Impfkosten für notwendige Impfungen im Ausland

Eine gesetzliche Pflicht zur Übernahme von Impfkosten besteht für gesetzliche Krankenkassen ausschließlich für als medizinisch unabdingbar bewertete Impfungen. Hierzu gehören Tetanus, Röteln, Kinderlähmung und Diphtherie.

Kosten für Impfung gegen FSME werden auch bei Auslandsreisen übernommen

Insbesondere vor Reisen in das Ausland wünschen viele Patienten eine freiwillige Impfung gegen Krankheiten, welche im Urlaubsland häufig vorkommen, in einigen Fällen verpflichten die bestehenden Einreisebestimmungen zu bestimmten Impfungen. Einige gesetzliche Krankenkassen erstatten ihren Versicherten Reiseimpfungen. Fast immer übernommen werden die Kosten für eine Schutzimpfung gegen FSME bei einer Reise in eine von befallenen Zecken besiedelte Region. Weitere Reiseimpfungen werden von einigen Krankenkassen übernommen, während die GEK Barmer ebenso wie die meisten AOK Krankenkassen entsprechende Impfungen grundsätzlich nicht bezahlt.
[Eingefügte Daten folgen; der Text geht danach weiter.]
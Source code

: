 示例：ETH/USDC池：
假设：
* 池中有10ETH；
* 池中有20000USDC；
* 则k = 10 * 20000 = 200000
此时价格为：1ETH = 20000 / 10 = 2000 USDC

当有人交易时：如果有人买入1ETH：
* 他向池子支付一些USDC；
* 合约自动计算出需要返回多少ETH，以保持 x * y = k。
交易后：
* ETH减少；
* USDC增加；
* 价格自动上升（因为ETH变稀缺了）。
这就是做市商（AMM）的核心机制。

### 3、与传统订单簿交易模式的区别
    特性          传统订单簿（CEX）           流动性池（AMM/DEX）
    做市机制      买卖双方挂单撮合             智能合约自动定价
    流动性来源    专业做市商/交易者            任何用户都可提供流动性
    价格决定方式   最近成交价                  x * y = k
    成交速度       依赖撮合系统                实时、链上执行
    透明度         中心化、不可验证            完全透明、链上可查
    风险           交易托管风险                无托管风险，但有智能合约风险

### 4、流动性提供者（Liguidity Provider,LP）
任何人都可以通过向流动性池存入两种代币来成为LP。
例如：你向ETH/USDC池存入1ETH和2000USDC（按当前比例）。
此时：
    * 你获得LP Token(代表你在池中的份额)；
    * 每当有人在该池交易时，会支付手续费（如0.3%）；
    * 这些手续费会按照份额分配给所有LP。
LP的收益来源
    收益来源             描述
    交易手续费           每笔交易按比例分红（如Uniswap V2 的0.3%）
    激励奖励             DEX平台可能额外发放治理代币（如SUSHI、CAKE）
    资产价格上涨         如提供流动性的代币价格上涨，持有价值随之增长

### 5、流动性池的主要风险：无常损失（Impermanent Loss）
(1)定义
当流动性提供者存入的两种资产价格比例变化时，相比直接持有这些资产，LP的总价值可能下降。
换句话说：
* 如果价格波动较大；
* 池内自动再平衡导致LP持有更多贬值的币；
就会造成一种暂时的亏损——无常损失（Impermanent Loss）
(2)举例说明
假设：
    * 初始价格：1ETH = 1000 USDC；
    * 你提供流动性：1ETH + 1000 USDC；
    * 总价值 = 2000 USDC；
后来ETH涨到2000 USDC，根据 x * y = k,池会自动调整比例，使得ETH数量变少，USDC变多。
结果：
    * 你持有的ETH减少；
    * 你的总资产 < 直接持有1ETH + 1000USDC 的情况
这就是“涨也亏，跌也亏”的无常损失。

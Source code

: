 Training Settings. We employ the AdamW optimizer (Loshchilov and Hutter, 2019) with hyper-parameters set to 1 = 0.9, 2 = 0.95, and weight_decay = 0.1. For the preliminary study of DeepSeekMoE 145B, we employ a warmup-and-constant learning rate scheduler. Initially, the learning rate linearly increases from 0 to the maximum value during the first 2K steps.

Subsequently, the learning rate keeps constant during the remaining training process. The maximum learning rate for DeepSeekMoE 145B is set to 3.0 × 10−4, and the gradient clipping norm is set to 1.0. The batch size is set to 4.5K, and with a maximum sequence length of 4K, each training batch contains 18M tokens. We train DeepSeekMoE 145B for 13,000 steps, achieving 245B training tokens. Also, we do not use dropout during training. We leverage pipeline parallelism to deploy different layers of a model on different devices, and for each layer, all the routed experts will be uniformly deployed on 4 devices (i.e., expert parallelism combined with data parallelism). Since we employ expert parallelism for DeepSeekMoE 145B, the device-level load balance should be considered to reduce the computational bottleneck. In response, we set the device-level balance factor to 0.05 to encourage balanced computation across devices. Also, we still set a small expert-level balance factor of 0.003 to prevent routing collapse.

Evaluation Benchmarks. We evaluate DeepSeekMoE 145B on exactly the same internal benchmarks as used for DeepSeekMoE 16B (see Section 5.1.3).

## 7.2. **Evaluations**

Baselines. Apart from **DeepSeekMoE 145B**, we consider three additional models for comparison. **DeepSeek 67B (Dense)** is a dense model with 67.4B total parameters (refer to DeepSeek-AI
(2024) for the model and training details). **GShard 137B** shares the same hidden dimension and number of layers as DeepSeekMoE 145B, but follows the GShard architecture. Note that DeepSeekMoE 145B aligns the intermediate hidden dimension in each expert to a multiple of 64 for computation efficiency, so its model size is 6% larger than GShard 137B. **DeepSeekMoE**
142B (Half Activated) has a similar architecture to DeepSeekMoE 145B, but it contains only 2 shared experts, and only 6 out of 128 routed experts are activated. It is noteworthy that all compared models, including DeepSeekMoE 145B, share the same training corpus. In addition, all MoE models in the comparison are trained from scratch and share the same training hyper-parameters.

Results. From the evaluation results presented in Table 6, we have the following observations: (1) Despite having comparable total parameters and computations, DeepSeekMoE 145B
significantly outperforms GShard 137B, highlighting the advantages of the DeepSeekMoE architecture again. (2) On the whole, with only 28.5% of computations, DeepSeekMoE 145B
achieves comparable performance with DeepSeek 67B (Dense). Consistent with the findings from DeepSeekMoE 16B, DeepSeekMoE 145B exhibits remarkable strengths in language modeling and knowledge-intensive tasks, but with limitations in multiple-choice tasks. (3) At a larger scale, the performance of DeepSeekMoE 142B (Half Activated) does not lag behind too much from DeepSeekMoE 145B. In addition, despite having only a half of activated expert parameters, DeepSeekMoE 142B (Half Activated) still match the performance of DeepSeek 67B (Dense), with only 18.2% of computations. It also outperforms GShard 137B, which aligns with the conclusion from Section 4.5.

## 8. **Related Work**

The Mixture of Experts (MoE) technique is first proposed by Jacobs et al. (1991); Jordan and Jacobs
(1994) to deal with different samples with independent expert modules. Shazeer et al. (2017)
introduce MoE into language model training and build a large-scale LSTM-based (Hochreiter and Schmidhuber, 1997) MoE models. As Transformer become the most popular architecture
Private Krankenversicherung erstattet Impfkosten nach Empfehlung des Robert-Koch-Institut

Bei den privaten Krankenversicherungen richtet sich die Erstattung nach der vertraglichen Ausgestaltung, häufig gelten die seitens des Robert-Koch-Instituts empfohlenen Impfungen als erstattungsfähig.
Da die meisten Erkrankungen wie Hepatitis oder Malaria erst nach der Rückkehr aus dem Urlaub auftreten, erscheint die Übernahme der Impfkosten als wirtschaftlich sinnvoll, zumal viele Urlauber nicht bereit sind, eine vorsorgliche Reiseimpfung selber zu bezahlen. Die Kosten einer Behandlung werden selbstverständlich von den Krankenkassen getragen und diese sind wesentlich höher als die Impfkosten. Das Argument, dass Menschen, welche sich eine Fernreise leisten können, auch das Geld für eine Impfung haben, berücksichtigt nicht die möglichen Behandlungskosten.